Information:
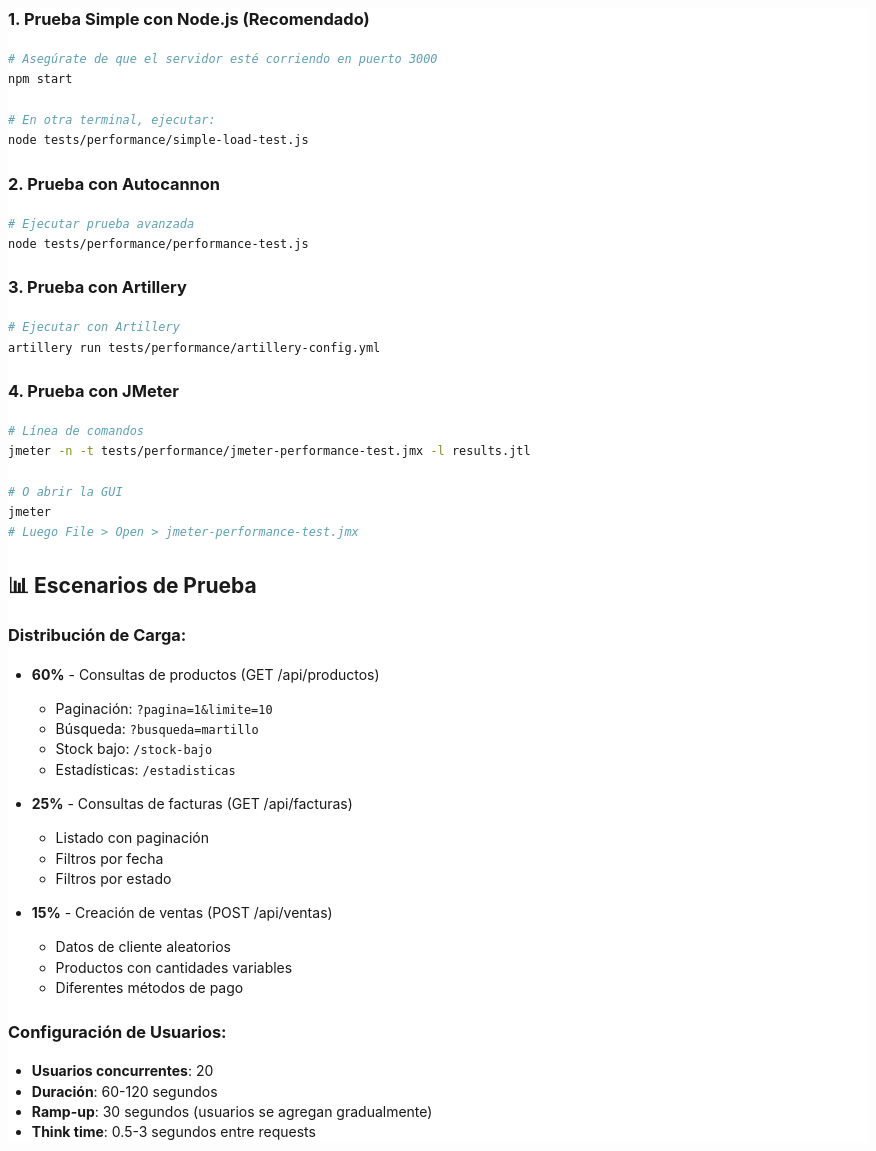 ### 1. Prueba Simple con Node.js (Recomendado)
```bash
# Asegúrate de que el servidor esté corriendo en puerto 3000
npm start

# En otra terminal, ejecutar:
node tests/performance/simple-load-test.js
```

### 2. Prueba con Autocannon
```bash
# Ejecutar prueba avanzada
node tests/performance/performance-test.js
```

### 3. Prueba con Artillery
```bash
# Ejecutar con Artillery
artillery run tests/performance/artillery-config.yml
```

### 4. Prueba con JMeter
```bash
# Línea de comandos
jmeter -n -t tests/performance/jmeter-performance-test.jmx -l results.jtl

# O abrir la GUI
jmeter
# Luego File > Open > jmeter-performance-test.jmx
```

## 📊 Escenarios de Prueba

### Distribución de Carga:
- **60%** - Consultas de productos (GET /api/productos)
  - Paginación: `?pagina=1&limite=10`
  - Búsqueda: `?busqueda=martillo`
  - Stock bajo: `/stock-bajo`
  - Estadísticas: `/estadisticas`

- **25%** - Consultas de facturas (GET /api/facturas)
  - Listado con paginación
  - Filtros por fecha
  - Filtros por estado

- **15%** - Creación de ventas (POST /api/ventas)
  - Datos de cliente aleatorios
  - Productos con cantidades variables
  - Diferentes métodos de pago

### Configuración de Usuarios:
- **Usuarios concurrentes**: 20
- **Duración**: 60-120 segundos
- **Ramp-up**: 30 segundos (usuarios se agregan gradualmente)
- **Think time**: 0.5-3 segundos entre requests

To do:
Check the entries above for the word "tests" and copy every line where it turns up.

Exercise result:
node tests/performance/simple-load-test.js
node tests/performance/performance-test.js
artillery run tests/performance/artillery-config.yml
jmeter -n -t tests/performance/jmeter-performance-test.jmx -l results.jtl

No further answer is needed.